This article, written by Senior Technology Editor Dennis Denney, contains highlights of paper SPE 124826, A Hybrid Ensemble Kalman Filter With Coarse-Scale Constraint for Nonlinear Dynamics, by Shingo Watanabe, SPE, Akhil Datta-Gupta, SPE, and Yalchin Efendiev, SPE, Texas A&M University, and Deepak Devegowda, SPE, University of Oklahoma, prepared for the 2009 SPE Annual Technical Conference and Exhibition, New Orleans, 4-7 October.
Interest in ensemble Kalman filters (EnKFs) is driven by the need for continuous reservoir-model updating and uncertainty assessments based on dynamic data. The EnKF approach relies on sample-based statistics derived from an ensemble of reservoir-model realizations. Sampling error in these statistics, particularly with the use of modest ensemble sizes, can degrade EnKF performance severely, leading to parameter overshoots and filter divergence. The proposed hybrid-multiscale EnKF improved operational-data assimilation and helped overcome many limitations associated with the classical EnKF implementation.
A primary motivation for history matching is to construct reliable predictive models and then to quantify the uncertainties in forecasting. Traditional history matching applies local and regional changes by use of multipliers to reservoir properties to calibrate the reservoir model with production data. However, this approach often creates artificial discontinuities that lessen geologic realism in the updated model. The manpower and time required to achieve a satisfactory history match render the manual process inefficient for assessing multiple-model realizations. Automated methods that use inverse theory or stochastic approaches to minimize appropriately defined misfit functions have received increased attention along with development of robust history-matching algorithms and enhancements in computational capabilities.

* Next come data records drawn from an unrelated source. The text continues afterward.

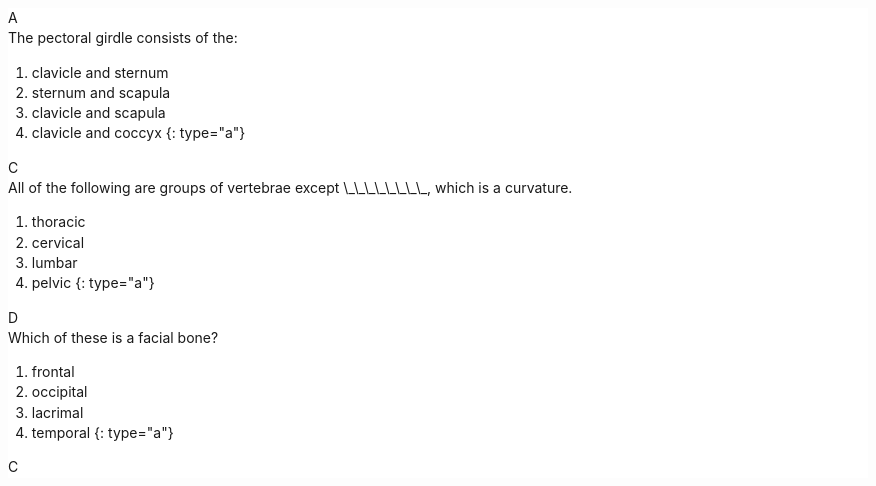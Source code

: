 </div>
<div data-type="solution" markdown="1">
A

</div>
</div>

<div data-type="exercise">
<div data-type="problem" markdown="1">
The pectoral girdle consists of the:

1.  clavicle and sternum
2.  sternum and scapula
3.  clavicle and scapula
4.  clavicle and coccyx
{: type="a"}

</div>
<div data-type="solution" markdown="1">
C

</div>
</div>

<div data-type="exercise">
<div data-type="problem" markdown="1">
All of the following are groups of vertebrae except \_\_\_\_\_\_\_\_, which is a curvature.

1.  thoracic
2.  cervical
3.  lumbar
4.  pelvic
{: type="a"}

</div>
<div data-type="solution" markdown="1">
D

</div>
</div>

<div data-type="exercise">
<div data-type="problem" markdown="1">
Which of these is a facial bone?

1.  frontal
2.  occipital
3.  lacrimal
4.  temporal
{: type="a"}

</div>
<div data-type="solution" markdown="1">
C

</div>
</div>
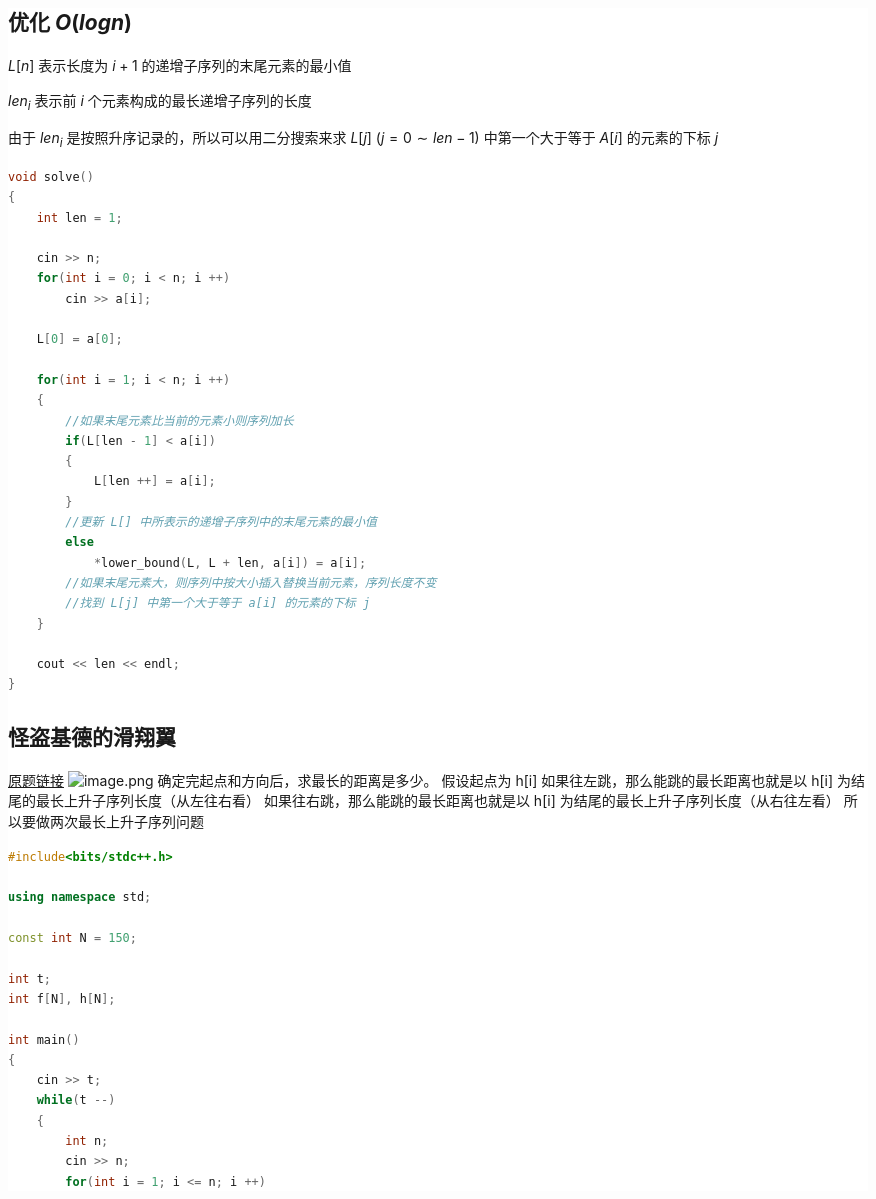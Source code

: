 
## 优化 $O(logn)$

$L[n]$ 表示长度为 $i + 1$ 的递增子序列的末尾元素的最小值

$len_i$ 表示前 $i$ 个元素构成的最长递增子序列的长度

由于 $len_i$ 是按照升序记录的，所以可以用二分搜索来求 $L[j]~(j = 0 \sim len - 1)$ 中第一个大于等于 $A[i]$ 的元素的下标 $j$

```c++
void solve()
{
    int len = 1;

    cin >> n;
    for(int i = 0; i < n; i ++)
        cin >> a[i];

    L[0] = a[0];

    for(int i = 1; i < n; i ++)
    {
        //如果末尾元素比当前的元素小则序列加长
        if(L[len - 1] < a[i])
        {
            L[len ++] = a[i];
        }
        //更新 L[] 中所表示的递增子序列中的末尾元素的最小值
        else
            *lower_bound(L, L + len, a[i]) = a[i];
        //如果末尾元素大，则序列中按大小插入替换当前元素，序列长度不变
        //找到 L[j] 中第一个大于等于 a[i] 的元素的下标 j 
    }

    cout << len << endl;
}
```

## 怪盗基德的滑翔翼
[原题链接](https://www.acwing.com/problem/content/1019/)
![image.png](https://typora-birdy.oss-cn-guangzhou.aliyuncs.com/20240327232609.png)
确定完起点和方向后，求最长的距离是多少。
假设起点为 h[i]
如果往左跳，那么能跳的最长距离也就是以 h\[i] 为结尾的最长上升子序列长度（从左往右看）
如果往右跳，那么能跳的最长距离也就是以 h\[i] 为结尾的最长上升子序列长度（从右往左看）
所以要做两次最长上升子序列问题
```cpp
#include<bits/stdc++.h>

using namespace std;

const int N = 150;

int t;
int f[N], h[N];

int main()
{
    cin >> t;
    while(t --)
    {
        int n;
        cin >> n;
        for(int i = 1; i <= n; i ++)
```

With modern field-monitoring technology, such as permanent well monitors and intelligent-completion technology, production data often are incorporated into the reservoir model upon availability. Recognizing under-lying uncertainties in the geologic model, it is desirable to generate a suite of plausible model realizations rather than a single best-history-matched model. The EnKF combines these capabilities for the purposes of reservoir characterization and uncertainty assessment. In the EnKF framework, an ensemble of model realizations is updated progressively as the data become available by use of an assimilation sequence that contains a forecast step that propagates the ensemble forward in time and an update step that modifies the reservoir variables to match the current observation.